I hadn’t really concerned myself with drive shaft angle when I did my conversion. When compared to my S10 pickup the RX7 has a sharper angle coming out of the transmission. I could raise the motor a couple of inches, and cut down on the angle were the drive shaft meets the transmission. This may put less stress on the U joints, but it would angle up my motor, and I would seem like that would put stress on the motor bearings. 

Just wondering if others have concerned themselves with drive shaft angles. Also affecting the angle of the drive shaft is the heavy duty springs I installed to support the batteries in the rear. They may have lifted the rear an inch or so higher then stock.


----------



## o0o (Jun 29, 2011)

hmm the car should shake on higher speeds too on a bad angle from my experience^^

btw u say its when u turn left from a stop, could the front wheels scrub on the arches?
or do u have a welded diff?

there are so many reasons...make a vid


----------



## EV-propulsion.com (Jun 1, 2009)

The important thing about driveshafts is to be sure the angle of the output shaft of the transmission is parallel to the pinion shaft of the differential. Raisng or lowering the car should not change this parallelism, just that the shaft itself will have a larger or smaller arc of the u-joints. The rear axle is constantly changing heights while you drive over bumps (but does not rotate on its mounts), but the trans and pinion shaft angles remain parallel (not necessarily in a straight line). Often overlooked, but when you converted to electric, you should have tried to maintain the same engine/trans angle (that was originally there) when you installed the electric motor. If they are different, the front and rear u joints will actually rotate at different arcs and speeds increasing wear and causing inbalance/vibration.
Mike
www.EV-propulsion.com


----------



## welder4u (Nov 30, 2010)

Here's some good info on drive angles.

http://www.markwilliams.com/driveshafttech.aspx


----------



## EV-propulsion.com (Jun 1, 2009)

good link. That was the drawing I needed to go with my explanation!


----------



## gojo (Feb 1, 2011)

o0o said:


> hmm the car should shake on higher speeds too on a bad angle from my experience^^
> 
> btw u say its when u turn left from a stop, could the front wheels scrub on the arches?
> or do u have a welded diff?
> ...


Sometimes the car will make the same sound going straight if there is a dip in the road. 

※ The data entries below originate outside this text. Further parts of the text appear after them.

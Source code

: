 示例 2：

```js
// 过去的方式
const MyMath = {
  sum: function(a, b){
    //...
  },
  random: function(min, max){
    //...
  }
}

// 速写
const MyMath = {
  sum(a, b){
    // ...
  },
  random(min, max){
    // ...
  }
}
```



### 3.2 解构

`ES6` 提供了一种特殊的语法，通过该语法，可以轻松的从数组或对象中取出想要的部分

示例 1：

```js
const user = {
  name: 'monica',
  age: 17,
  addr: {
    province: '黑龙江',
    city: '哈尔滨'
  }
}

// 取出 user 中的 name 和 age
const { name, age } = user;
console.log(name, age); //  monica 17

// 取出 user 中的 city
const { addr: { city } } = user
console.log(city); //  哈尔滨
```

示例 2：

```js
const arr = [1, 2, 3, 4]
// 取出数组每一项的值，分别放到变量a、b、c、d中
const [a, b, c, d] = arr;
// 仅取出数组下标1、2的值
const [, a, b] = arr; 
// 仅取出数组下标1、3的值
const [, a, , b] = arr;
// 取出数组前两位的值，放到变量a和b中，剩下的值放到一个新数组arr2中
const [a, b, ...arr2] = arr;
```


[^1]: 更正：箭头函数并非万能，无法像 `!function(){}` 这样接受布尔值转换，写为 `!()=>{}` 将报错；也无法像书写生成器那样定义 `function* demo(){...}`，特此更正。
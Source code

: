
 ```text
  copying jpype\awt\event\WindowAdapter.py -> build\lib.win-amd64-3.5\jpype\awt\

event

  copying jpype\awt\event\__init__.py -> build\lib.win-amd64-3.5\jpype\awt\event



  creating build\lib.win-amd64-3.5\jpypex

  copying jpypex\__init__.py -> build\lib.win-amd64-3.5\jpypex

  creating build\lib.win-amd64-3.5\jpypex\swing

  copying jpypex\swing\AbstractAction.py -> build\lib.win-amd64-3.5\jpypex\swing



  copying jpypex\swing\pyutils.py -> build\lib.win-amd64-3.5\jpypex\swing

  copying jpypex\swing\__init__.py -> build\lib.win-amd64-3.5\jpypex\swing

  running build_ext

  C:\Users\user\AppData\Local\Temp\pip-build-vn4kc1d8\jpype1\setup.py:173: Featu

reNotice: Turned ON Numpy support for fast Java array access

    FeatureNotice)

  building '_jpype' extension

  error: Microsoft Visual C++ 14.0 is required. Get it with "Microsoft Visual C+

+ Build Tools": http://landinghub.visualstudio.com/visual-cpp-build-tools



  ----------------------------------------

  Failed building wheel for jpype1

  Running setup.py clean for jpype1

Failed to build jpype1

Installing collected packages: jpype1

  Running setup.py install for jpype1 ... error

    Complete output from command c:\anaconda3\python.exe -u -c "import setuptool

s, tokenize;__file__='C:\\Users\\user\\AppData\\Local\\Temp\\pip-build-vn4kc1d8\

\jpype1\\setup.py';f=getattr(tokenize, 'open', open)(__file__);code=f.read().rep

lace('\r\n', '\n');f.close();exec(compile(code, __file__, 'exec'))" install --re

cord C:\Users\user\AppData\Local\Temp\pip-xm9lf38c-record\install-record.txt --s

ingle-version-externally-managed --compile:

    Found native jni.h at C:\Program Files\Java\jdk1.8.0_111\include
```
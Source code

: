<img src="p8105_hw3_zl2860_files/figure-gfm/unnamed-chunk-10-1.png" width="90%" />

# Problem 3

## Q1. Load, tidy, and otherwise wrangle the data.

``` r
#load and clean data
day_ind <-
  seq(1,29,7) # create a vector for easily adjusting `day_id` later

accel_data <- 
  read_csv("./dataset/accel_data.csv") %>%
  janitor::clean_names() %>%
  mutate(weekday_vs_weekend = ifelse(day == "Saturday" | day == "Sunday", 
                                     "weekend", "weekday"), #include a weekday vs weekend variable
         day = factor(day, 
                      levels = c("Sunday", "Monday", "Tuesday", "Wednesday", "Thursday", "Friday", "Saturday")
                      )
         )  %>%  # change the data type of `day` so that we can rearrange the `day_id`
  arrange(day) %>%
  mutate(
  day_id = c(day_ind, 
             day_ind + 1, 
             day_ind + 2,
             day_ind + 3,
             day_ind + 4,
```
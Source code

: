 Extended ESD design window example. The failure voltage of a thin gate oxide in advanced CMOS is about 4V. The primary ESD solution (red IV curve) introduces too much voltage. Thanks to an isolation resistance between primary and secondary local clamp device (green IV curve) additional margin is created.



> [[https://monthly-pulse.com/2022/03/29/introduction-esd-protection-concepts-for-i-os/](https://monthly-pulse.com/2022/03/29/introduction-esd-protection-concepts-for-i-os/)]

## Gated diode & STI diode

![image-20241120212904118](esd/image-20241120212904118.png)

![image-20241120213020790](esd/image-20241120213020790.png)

I don't know what a welded diff is, but I don't think I have one. I do have a limited slip diff, and I have replaced the lube with limited slip differential oil.


----------



## gojo (Feb 1, 2011)

EV-propulsion.com said:


> The important thing about driveshafts is to be sure the angle of the output shaft of the transmission is parallel to the pinion shaft of the differential. Raisng or lowering the car should not change this parallelism, just that the shaft itself will have a larger or smaller arc of the u-joints. The rear axle is constantly changing heights while you drive over bumps (but does not rotate on its mounts), but the trans and pinion shaft angles remain parallel (not necessarily in a straight line). Often overlooked, but when you converted to electric, you should have tried to maintain the same engine/trans angle (that was originally there) when you installed the electric motor. If they are different, the front and rear u joints will actually rotate at different arcs and speeds increasing wear and causing inbalance/vibration.
> Mike
> www.EV-propulsion.com


Just visually the angle coming out of the transmission appears to be more the the angle coming out of the differential. I purchased a protractor today in order to compare the angles.

I think raising the rear end would have different outcomes on different cars. On RX7's because of the kind suspension, it, according to what I have read on the RX7 forms, does change the angle of the diff, but in my case, I think the angle coming out of my transmission is the main problem. 

My motor is held in place by the original motor mounts, and I could shim it up an inch or two in order to decrease the angle coming out of the transmission. This would have the motor running at a slight angle, and I am concerned about stress on the bearings. Are you aware of any problems mounting the motor at a slight angle would cause, other then maybe aesthetics?


----------



## gojo (Feb 1, 2011)

welder4u said:


> Here's some good info on drive angles.
> 
> http://www.markwilliams.com/driveshafttech.aspx


The engineering involved in cars is fascinating. 

I purchased a protractor today, and plan on comparing the angles, and maybe shimming up my motor a little if needed to bring them more into harmony. 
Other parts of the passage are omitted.